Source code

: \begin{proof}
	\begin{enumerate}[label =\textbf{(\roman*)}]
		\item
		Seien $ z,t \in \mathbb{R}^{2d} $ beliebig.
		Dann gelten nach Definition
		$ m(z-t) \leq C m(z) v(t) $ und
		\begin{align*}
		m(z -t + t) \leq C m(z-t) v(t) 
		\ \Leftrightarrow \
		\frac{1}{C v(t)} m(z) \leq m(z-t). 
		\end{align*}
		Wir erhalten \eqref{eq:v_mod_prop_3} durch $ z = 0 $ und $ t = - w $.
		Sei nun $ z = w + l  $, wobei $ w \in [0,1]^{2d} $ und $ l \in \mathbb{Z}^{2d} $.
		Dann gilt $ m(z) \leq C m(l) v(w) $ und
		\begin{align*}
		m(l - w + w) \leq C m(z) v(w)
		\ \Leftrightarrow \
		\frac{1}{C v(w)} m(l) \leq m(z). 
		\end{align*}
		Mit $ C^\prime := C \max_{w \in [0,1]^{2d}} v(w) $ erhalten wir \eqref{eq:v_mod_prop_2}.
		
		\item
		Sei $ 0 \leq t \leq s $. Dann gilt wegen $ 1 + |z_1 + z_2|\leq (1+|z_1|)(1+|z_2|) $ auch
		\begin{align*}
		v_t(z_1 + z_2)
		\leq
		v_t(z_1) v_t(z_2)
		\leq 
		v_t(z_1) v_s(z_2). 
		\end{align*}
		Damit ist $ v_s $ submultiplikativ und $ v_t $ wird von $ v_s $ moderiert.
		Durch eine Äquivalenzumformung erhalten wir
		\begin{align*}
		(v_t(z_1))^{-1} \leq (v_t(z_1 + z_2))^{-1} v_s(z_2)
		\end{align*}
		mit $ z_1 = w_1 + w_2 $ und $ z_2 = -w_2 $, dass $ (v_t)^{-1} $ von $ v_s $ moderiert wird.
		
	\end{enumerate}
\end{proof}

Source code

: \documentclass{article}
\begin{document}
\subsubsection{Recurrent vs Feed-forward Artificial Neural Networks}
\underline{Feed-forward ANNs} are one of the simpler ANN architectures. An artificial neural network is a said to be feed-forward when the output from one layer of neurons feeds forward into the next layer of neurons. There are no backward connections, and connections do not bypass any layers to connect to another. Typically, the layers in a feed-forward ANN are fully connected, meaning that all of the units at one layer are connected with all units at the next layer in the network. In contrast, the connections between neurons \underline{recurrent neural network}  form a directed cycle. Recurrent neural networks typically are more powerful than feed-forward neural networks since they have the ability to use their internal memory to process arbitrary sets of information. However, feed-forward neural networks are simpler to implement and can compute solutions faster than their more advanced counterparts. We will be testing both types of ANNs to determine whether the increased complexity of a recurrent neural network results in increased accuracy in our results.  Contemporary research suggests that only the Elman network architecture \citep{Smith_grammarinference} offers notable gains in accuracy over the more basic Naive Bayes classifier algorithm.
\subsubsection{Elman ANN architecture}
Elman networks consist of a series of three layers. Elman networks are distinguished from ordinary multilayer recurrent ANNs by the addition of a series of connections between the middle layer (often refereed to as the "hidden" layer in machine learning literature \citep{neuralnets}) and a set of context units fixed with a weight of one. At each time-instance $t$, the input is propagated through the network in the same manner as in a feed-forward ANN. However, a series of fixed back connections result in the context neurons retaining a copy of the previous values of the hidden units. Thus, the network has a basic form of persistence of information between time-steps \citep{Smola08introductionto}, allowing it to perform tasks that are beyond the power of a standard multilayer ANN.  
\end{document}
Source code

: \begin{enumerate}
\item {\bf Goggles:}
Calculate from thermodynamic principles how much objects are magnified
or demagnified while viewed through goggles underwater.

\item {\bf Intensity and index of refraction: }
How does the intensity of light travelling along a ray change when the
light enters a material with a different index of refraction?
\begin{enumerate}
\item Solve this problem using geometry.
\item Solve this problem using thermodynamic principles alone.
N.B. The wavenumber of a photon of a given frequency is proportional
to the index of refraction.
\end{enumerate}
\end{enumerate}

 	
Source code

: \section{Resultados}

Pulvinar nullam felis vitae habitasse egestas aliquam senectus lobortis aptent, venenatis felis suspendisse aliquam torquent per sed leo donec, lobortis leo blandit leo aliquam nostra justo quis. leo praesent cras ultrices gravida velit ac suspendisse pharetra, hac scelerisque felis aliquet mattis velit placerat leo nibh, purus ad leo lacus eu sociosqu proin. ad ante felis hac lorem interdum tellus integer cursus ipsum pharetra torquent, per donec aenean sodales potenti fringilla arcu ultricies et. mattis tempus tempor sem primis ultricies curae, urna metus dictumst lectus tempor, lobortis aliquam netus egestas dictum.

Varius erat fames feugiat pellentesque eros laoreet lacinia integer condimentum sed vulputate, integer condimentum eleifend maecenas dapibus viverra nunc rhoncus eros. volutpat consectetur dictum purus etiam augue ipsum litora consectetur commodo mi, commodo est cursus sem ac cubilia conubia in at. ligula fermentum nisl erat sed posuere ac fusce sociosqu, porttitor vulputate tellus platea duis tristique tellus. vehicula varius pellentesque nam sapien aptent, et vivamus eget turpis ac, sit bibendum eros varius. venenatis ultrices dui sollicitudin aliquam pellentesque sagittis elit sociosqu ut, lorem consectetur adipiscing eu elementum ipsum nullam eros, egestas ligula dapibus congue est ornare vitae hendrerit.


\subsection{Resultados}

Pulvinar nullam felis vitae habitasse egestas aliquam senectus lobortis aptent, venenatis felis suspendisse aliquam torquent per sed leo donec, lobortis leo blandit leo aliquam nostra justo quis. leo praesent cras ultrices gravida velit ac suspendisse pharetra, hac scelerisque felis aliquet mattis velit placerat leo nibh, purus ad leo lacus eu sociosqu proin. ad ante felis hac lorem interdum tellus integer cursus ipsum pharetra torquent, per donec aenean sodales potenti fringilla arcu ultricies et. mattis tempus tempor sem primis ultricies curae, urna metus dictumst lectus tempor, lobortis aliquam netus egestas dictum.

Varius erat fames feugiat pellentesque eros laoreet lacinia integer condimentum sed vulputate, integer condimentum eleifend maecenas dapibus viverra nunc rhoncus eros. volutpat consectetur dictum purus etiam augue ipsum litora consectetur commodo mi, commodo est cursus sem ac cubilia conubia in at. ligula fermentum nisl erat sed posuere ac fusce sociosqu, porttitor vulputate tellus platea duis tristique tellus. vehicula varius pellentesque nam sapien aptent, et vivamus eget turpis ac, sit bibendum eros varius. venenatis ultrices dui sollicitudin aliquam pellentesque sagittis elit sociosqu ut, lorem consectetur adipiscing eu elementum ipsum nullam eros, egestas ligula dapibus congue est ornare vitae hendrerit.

** DIRECTIONS FOR THIS TASK **
Nothing but a number, please: how many lines of the listing hold the word "index"?

** TASK RESPONSE **
3